Auf zwei CDs trifft man den Teenager Sokolov, der mit 16 (!) den Moskauer Tschaikowski-Wettbewerb gewann. Da spielt ein höchst solider sowjetischer Pianist, massiv und sachlich – aber Vor-Klänge der unvergleichlichen subtilen Eigenart des späteren Meisters sucht man tatsächlich vergebens. Das soll nicht herablassend klingen. Der sinfonische Kraftklang und das warmglühende Licht in der akkordischen Seitengruppe der Schubertschen a-Moll-Sonate D. 784 haben etwas Gilelshaftes. Aber ein so einseitig auf Ordnung und Kontrolle fixierter „Carnaval“, frei von jeder Fantastik, dokumentiert die Ahnungslosigkeit des jungen Pianisten gegenüber der spinnerten Parallelwelt, die nun einmal die Hauptsache ist.
Vierzig Jahre waren vergangen, als die Mikrofone 2008 in Salzburg einen völlig verwandelten Sokolov einfingen, der Mozarts frühe Sonate KV 280 in ein Exemplum morbider Überfeinerung verwandelte. Noch das sprödeste Material wie ein wiederholt in Bassoktaven aufsteigender Dreiklang (1. Satz) wird mit einer Geschliffenheit zelebriert, als handele es sich um die Ausleuchtung der erlesensten Skrjabinschen Harmonie. Das ist höchste Klavierkunst und kann süchtig machen wie ein Gift – für eine Weile. Auf dem Tonträger verfliegt die Wirkung ein wenig, man fragt sich dann doch, ob sich diese Kollektionen erlaucht angeschlagener Töne zu sinnvoll phrasierten Linien fügen, die an einen irgendwie Mozartischen Verlauf erinnern.
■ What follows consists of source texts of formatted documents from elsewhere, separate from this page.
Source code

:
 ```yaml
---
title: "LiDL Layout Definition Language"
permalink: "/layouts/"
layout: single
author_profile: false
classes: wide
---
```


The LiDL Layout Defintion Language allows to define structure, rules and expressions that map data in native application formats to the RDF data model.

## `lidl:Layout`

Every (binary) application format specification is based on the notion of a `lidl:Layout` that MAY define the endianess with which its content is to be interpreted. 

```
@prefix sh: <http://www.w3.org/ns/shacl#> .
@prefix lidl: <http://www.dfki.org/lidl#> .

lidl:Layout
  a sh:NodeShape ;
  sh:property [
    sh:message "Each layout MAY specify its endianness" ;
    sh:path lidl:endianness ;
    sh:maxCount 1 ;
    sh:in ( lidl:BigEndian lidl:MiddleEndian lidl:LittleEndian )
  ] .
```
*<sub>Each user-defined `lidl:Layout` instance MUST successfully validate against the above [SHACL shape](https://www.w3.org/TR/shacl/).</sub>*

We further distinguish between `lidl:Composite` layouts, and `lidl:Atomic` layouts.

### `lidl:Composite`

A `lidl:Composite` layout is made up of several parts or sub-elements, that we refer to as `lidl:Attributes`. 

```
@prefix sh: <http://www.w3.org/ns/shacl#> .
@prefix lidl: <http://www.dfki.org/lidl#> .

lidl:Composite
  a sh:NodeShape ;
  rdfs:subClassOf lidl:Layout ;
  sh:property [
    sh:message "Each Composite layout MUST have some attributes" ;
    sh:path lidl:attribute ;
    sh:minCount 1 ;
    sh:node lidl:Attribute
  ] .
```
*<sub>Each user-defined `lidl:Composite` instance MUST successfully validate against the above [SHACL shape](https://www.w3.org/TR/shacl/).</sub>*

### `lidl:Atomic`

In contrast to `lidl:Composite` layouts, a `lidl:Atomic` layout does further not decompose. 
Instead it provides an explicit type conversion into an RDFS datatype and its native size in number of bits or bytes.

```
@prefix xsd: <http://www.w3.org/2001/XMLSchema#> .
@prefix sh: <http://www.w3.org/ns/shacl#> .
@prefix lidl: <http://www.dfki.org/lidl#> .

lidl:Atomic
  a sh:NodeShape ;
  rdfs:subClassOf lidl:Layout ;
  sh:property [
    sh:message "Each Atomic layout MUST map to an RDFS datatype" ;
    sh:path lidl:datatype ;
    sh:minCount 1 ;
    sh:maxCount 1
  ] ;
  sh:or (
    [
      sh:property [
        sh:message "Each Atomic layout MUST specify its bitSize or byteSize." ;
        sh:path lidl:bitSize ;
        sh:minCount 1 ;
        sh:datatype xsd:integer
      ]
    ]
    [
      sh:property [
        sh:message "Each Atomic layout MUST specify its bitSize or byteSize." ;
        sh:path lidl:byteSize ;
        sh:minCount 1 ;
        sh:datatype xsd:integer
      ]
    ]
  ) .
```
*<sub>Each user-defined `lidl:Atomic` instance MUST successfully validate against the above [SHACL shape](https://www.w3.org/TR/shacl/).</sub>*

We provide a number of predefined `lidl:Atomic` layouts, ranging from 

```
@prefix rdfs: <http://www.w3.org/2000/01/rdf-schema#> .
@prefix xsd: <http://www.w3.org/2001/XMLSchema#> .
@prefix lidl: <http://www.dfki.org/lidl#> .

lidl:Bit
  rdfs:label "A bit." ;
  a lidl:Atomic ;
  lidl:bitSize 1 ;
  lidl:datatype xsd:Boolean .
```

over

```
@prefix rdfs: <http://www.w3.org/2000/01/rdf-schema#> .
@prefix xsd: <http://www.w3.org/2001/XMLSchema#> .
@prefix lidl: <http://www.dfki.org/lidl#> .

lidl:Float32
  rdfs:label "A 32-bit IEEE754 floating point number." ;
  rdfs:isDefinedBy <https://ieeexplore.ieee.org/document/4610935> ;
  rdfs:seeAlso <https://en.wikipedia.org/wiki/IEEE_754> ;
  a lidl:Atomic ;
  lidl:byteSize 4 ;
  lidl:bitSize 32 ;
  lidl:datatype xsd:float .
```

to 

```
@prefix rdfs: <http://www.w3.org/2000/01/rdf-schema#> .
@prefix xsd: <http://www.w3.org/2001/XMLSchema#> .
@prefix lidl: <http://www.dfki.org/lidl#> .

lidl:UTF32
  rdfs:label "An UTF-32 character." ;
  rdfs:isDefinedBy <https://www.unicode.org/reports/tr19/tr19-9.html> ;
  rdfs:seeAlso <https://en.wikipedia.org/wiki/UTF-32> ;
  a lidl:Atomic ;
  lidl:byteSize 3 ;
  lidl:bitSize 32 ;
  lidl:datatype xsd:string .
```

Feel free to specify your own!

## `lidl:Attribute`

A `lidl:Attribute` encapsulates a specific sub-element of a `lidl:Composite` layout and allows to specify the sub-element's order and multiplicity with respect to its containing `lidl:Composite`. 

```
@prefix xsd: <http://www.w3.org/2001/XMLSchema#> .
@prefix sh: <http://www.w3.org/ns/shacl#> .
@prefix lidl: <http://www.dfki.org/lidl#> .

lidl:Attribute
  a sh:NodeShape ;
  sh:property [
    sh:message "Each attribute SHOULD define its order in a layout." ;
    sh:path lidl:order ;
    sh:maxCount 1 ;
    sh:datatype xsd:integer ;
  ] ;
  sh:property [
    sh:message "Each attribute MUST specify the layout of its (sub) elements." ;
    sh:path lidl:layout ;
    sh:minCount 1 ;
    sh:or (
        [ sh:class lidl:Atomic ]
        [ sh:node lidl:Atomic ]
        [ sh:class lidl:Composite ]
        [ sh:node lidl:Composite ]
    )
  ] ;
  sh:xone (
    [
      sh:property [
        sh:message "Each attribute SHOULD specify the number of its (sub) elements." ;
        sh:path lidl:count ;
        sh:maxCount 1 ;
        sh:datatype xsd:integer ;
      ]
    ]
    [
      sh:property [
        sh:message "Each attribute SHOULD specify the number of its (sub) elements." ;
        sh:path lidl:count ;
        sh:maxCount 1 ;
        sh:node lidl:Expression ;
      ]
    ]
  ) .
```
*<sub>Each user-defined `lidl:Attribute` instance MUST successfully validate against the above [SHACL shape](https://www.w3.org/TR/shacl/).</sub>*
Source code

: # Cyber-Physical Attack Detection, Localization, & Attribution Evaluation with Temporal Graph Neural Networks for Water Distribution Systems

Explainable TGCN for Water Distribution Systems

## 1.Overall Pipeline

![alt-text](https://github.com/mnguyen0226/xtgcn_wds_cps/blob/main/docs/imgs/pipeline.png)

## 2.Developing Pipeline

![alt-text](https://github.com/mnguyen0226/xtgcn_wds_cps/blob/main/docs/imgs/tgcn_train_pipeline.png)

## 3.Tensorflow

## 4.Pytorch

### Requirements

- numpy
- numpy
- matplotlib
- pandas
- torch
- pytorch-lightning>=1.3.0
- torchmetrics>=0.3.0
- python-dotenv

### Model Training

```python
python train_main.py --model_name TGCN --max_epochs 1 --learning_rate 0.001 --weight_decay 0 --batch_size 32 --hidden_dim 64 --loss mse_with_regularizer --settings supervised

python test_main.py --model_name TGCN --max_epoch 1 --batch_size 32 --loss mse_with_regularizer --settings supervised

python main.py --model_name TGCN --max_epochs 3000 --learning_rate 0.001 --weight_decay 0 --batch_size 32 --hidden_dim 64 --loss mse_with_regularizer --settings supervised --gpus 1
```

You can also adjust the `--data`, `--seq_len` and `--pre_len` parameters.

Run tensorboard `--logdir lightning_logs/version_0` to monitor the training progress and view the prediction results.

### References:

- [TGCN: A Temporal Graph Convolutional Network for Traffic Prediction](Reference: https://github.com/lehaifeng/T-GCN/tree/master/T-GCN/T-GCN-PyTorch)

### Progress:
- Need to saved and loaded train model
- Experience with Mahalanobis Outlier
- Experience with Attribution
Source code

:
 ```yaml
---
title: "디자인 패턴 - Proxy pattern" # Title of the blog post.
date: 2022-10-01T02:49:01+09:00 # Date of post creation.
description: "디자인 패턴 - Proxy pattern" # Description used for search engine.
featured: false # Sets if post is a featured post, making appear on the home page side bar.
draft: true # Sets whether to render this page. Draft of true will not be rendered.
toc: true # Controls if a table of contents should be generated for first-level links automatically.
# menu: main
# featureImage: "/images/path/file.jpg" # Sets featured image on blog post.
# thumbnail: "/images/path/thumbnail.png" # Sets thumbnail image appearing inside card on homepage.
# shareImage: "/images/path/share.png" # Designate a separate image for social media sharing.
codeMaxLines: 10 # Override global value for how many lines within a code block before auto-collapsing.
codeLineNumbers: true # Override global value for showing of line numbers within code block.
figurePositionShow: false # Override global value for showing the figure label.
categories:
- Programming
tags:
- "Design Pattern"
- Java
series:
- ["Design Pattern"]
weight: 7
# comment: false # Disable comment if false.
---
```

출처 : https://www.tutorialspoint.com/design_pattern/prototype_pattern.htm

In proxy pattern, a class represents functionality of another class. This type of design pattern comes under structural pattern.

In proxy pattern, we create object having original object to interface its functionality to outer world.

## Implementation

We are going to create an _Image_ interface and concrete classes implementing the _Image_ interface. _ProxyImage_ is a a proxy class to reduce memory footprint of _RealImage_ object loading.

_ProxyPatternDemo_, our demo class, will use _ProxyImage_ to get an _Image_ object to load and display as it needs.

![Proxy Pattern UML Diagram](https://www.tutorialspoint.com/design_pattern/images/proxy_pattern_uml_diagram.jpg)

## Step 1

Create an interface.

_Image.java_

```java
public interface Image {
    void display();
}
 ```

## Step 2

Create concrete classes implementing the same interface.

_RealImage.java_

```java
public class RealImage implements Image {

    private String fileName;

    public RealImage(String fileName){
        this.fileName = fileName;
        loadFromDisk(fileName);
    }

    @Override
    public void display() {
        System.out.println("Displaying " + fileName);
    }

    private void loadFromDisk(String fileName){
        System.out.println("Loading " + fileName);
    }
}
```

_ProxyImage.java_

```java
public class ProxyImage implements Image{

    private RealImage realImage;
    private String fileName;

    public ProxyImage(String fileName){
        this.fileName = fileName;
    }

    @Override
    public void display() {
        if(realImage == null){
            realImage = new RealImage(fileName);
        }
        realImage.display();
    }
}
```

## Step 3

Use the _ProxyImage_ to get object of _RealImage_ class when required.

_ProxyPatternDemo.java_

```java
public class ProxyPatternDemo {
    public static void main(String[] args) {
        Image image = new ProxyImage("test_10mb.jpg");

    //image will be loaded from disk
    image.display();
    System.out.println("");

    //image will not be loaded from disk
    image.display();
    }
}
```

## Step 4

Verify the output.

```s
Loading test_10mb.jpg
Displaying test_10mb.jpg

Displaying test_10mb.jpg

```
Der zersplitternde Kosmos der Chopinschen Préludes, das ist Sokolovs Weltraum. Dieser Zierratsüchtige scheint hier immer und überall im Zentrum seiner Schönheitsschöpfung. Eine mit feierlicher Andacht getupfte Achtelnote kann ein kleines Gravitationszentrum eines kristallin ausgehärteten Aphorismus bilden. Das Einzelne, Kostbare bleibt dann auch im Gedächtnis, die wie Silberglocken angeschlagenen Diskanttöne am Ende des Fis-Dur-Préludes oder das unbeschreiblich abschattierte Ostinato-Pochen der Regentropfen: Hier fällt die Erhebung des geschliffenen Details zur pianistischen Apotheose mit interpretatorischer Schlüssigkeit zusammen.